What's the error message?

Conrad, there was no error message. And actually there was no error. It was all in my mind. Everything is working fine. I was failing to call "SQLAlchemy(App).session.commit()". I created and solved my own problem. Thanks again.

OK -- glad you got it working :-)

I want to ask something related to the use of SQlite3 in pythonanywhere. I´ve used Sqlite3 and love the way it works for my desktop programs. I´m starting to migrate my desktop programs to web pages with python and Flask. When I started reading these post I decided to change my data base to MySQL for my flask projects, then I realized I would lose many advantages of Sqlite and I want to be sure before start coding it. The webpage I have in mind is a very low traffic, the database is lightweight (my sqlite file is less than 1 MB) and there are not going to be many users connected at the same time. That why Sqlite3 sound perfect, I´m worried about the speed issues. Is that going to be a problem in a web app of those characteristics? To be honest I don´t expect more than 1000 hits a day and even less changes in the database, mostly reading it.

what advantages do you think you will lose?

you can always try sqlite and then change to mysql if you start seeing problems

Sorry for the delay. Considering my project will have few clients, or few groups of clients, the idea is that each group have their own database, that with sqlite are independent files. Once configured that way, databases will be stored and backup in different files. Moreover, in case of any mistake, sqlite bases can be downloaded, opened at my computer, corrected and saved back at the files folder of pythonanywhere without coding at all. And finally, considering I have already design a destock app that works with sqlite, I am configuring the web app so that they connect to the same database, so that if a client wants to change from desktop to web, I just have to copy the file from the desktop app to the web files. I am aware that most of these things can be done with MySql, but they are a lot easier with sqlite. I just love the idea that the database is a single file and I can do pretty much everything with it!

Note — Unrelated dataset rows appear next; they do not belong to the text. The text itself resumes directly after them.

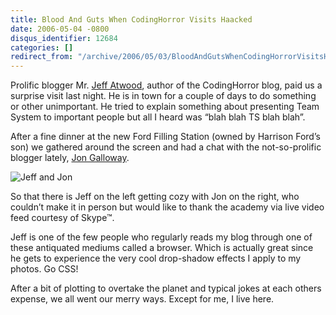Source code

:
 ```yaml
---
title: Blood And Guts When CodingHorror Visits Haacked
date: 2006-05-04 -0800
disqus_identifier: 12684
categories: []
redirect_from: "/archive/2006/05/03/BloodAndGutsWhenCodingHorrorVisitsHaacked.aspx/"
---
```


Prolific blogger Mr. [Jeff
Atwood](http://www.codinghorror.com/ "Coding Horror"), author of the
CodingHorror blog, paid us a surprise visit last night. He is in town
for a couple of days to do something or other unimportant. He tried to
explain something about presenting Team System to important people but
all I heard was “blah blah TS blah blah”.

After a fine dinner at the new Ford Filling Station (owned by Harrison
Ford’s son) we gathered around the screen and had a chat with the
not-so-prolific blogger lately, [Jon
Galloway](http://weblogs.asp.net/jgalloway/ "JonGalloway.ToString()").

![Jeff and Jon](https://haacked.com/images/JeffAndJon.JPG)

So that there is Jeff on the left getting cozy with Jon on the right,
who couldn’t make it in person but would like to thank the academy via
live video feed courtesy of Skype™.

Jeff is one of the few people who regularly reads my blog through one of
these antiquated mediums called a browser. Which is actually great since
he gets to experience the very cool drop-shadow effects I apply to my
photos. Go CSS!

After a bit of plotting to overtake the planet and typical jokes at each
others expense, we all went our merry ways. Except for me, I live here.

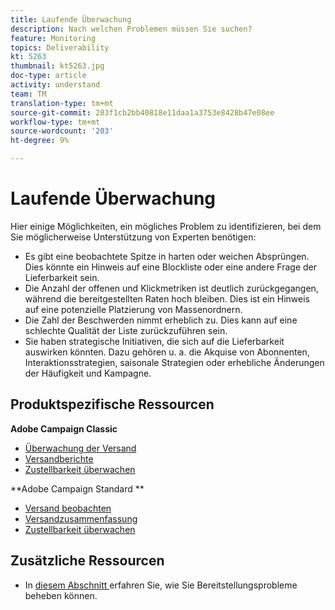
 ```yaml
---
title: Laufende Überwachung
description: Nach welchen Problemen müssen Sie suchen?
feature: Monitoring
topics: Deliverability
kt: 5263
thumbnail: kt5263.jpg
doc-type: article
activity: understand
team: TM
translation-type: tm+mt
source-git-commit: 283f1cb2bb40818e11daa1a3753e8428b47e08ee
workflow-type: tm+mt
source-wordcount: '203'
ht-degree: 9%

---
```



# Laufende Überwachung

Hier einige Möglichkeiten, ein mögliches Problem zu identifizieren, bei dem Sie möglicherweise Unterstützung von Experten benötigen:

* Es gibt eine beobachtete Spitze in harten oder weichen Absprüngen. Dies könnte ein Hinweis auf eine Blockliste oder eine andere Frage der Lieferbarkeit sein.
* Die Anzahl der offenen und Klickmetriken ist deutlich zurückgegangen, während die bereitgestellten Raten hoch bleiben. Dies ist ein Hinweis auf eine potenzielle Platzierung von Massenordnern.
* Die Zahl der Beschwerden nimmt erheblich zu. Dies kann auf eine schlechte Qualität der Liste zurückzuführen sein.
* Sie haben strategische Initiativen, die sich auf die Lieferbarkeit auswirken könnten. Dazu gehören u. a. die Akquise von Abonnenten, Interaktionsstrategien, saisonale Strategien oder erhebliche Änderungen der Häufigkeit und Kampagne.

## Produktspezifische Ressourcen

**Adobe Campaign Classic**

* [Überwachung der Versand](https://experienceleague.adobe.com/docs/campaign-classic/using/sending-messages/monitoring-deliveries/about-delivery-monitoring.html)
* [Versandberichte](https://experienceleague.adobe.com/docs/campaign-classic/using/reporting/reports-on-deliveries/delivery-reports.html)
* [Zustellbarkeit überwachen](https://experienceleague.adobe.com/docs/campaign-classic/using/sending-messages/deliverability-management/monitoring-deliverability.html)

**Adobe Campaign Standard **

* [Versand beobachten](https://experienceleague.adobe.com/docs/campaign-standard/using/testing-and-sending/monitoring-messages/monitoring-a-delivery.html)
* [Versandzusammenfassung](https://docs-author-stg.corp.adobe.com/content/help/en/campaign-standard/using/reporting/list-of-reports/delivery-summary.html)
* [Zustellbarkeit überwachen](https://experienceleague.adobe.com/docs/campaign-standard/using/testing-and-sending/managing-deliverability/monitor-deliverability.html?lang=en#testing-and-sending)

## Zusätzliche Ressourcen

* In [diesem Abschnitt ](/help/additional-resources/troubleshooting.md) erfahren Sie, wie Sie Bereitstellungsprobleme beheben können.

The problems we've seen with SQLite normally happen when the DB files are larger than 1MiB, and get particularly bad if you have different users of the site concurrently trying to make changes (because the way it handles locking, especially on networked filesystems, doesn't scale super-well).

So based on that, I think you should be fine -- your use case nearly avoids the areas where it's proven problematic in the past :-) That's not to say that there definitely won't be problems, and I'd always recommend using MySQL or Postgres if you can, but it certainly sounds like it's worth a try.

Thanks

Hi, how is it possible to use host on pythonanywhere SQLite DB that a pew web apps could communicate with it?

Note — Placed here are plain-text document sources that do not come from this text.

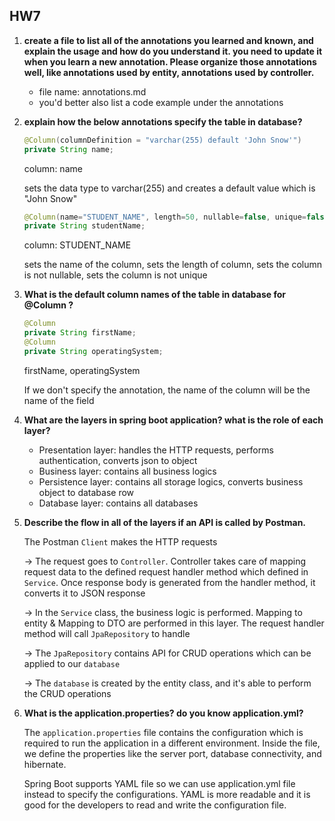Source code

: ## HW7 

1. **create a file to list all of the annotations you learned and known, and explain the usage and how do you understand it. you need to update it when you learn a new annotation. Please organize those annotations well, like annotations used by entity, annotations used by controller.**

    - file name: annotations.md
    - you'd better also list a code example under the annotations

2. **explain how the below annotations specify the table in database?**

   ```java
   @Column(columnDefinition = "varchar(255) default 'John Snow'")
   private String name;
   ```

   column: name

   sets the data type to varchar(255) and creates a default value which is "John Snow"

   ```java
   @Column(name="STUDENT_NAME", length=50, nullable=false, unique=false)
   private String studentName;
   
   ```

   column: STUDENT_NAME

   sets the name of the column, sets the length of column, sets the column is not nullable, sets the column is not unique

3. **What is the default column names of the table in database for @Column ?**

   ```java
   @Column
   private String firstName;
   @Column
   private String operatingSystem;
   ```

   firstName, operatingSystem

   If we don't specify the annotation, the name of the column will be the name of the field

4. **What are the layers in spring boot application? what is the role of each layer?**

    - Presentation layer: handles the HTTP requests, performs authentication, converts json to object
    - Business layer: contains all business logics
    - Persistence layer: contains all storage logics, converts business object to database row
    - Database layer: contains all databases

5. **Describe the flow in all of the layers if an API is called by Postman.**

   The Postman `Client` makes the HTTP requests

   -> The request goes to `Controller`. Controller takes care of mapping request data to the defined request handler method which defined in `Service`. Once response body is generated from the handler method, it converts it to JSON response

   -> In the `Service` class, the business logic is performed. Mapping to entity & Mapping to DTO are performed in this layer.  The request handler method will call `JpaRepository` to handle

   -> The `JpaRepository` contains API for CRUD operations which can be applied to our `database`

   -> The `database` is created by the entity class, and it's able to perform the CRUD operations

6. **What is the application.properties? do you know application.yml?**

   The `application.properties` file contains the configuration which is required to run the application in a different environment. Inside the file, we define the properties like the server port, database connectivity, and hibernate.

   Spring Boot supports YAML file so we can use application.yml file instead to specify the configurations. YAML is more readable and it is good for the developers to read and write the configuration file.
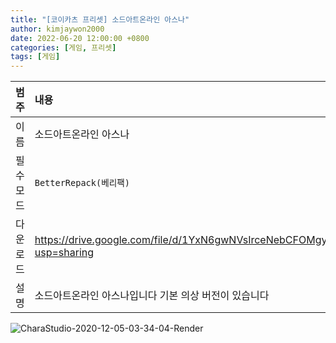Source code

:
 ```yaml
---
title: "[코이카츠 프리셋] 소드아트온라인 아스나"
author: kimjaywon2000
date: 2022-06-20 12:00:00 +0800
categories: [게임, 프리셋]
tags: [게임]
---
```


| 범주             | 내용            |
|:----------------|:---------------|
| 이름             | 소드아트온라인 아스나  |
| 필수 모드         | `BetterRepack(베리팩)`       |
| 다운로드          | <https://drive.google.com/file/d/1YxN6gwNVsIrceNebCFOMgyRlb4EE1zBQ/view?usp=sharing> |
| 설명             | 소드아트온라인 아스나입니다 기본 의상 버전이 있습니다   |

![CharaStudio-2020-12-05-03-34-04-Render](https://user-images.githubusercontent.com/76558033/174729911-b817e6ac-5615-4da9-b0ca-a19b6d78f1b9.jpg)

Just configure pew in the web app to use the sqlite file that you want it to use.

I have hosted my app on pythonanywhere but in my database, I'm not able to get the data through sqlite3 so what can I do?

What do you mean by "but in my database" and "I'm not able to get the data through sqlite3"?

hey, im trying to create a flask app to translate a message from one language to another, but whenever I am trying to access the languages in my sqlite database within the app, its saying there is no data in the database. I uploaded a python file that has the functions in need to call in it, and whenever I run the code in there, it accesses the database perfectly fine. in my flask app I am importing some of those functions and calling them, which then look in the database. whenever I try to translate through my actual website, it is able to call all the functions correctly, it just isn't able to find any data in the database. Why is this?

Have you checked if there are any errors related to database in (the bottom of) the error log of your web app?